BEGIN Provided data
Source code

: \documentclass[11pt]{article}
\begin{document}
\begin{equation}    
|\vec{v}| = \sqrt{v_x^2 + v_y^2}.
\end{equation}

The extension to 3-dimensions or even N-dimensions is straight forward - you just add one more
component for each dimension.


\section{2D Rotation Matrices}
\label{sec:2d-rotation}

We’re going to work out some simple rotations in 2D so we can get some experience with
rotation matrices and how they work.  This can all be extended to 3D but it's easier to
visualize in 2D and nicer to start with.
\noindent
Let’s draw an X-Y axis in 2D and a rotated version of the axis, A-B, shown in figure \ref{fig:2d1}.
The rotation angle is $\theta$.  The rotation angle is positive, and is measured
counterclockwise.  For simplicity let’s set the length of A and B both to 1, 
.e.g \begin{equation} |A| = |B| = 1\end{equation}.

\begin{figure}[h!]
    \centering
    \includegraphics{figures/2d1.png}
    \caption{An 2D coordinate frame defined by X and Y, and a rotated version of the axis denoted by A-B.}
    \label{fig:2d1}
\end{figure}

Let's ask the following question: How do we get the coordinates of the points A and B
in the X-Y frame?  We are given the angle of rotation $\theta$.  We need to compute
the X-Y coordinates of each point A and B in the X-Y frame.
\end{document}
END Provided data
[Aim of the exercise]:
Spot every line in the entries that includes the word "work", and copy each one out.

[Your solution]:
We’re going to work out some simple rotations in 2D so we can get some experience with
rotation matrices and how they work.  This can all be extended to 3D but it's easier to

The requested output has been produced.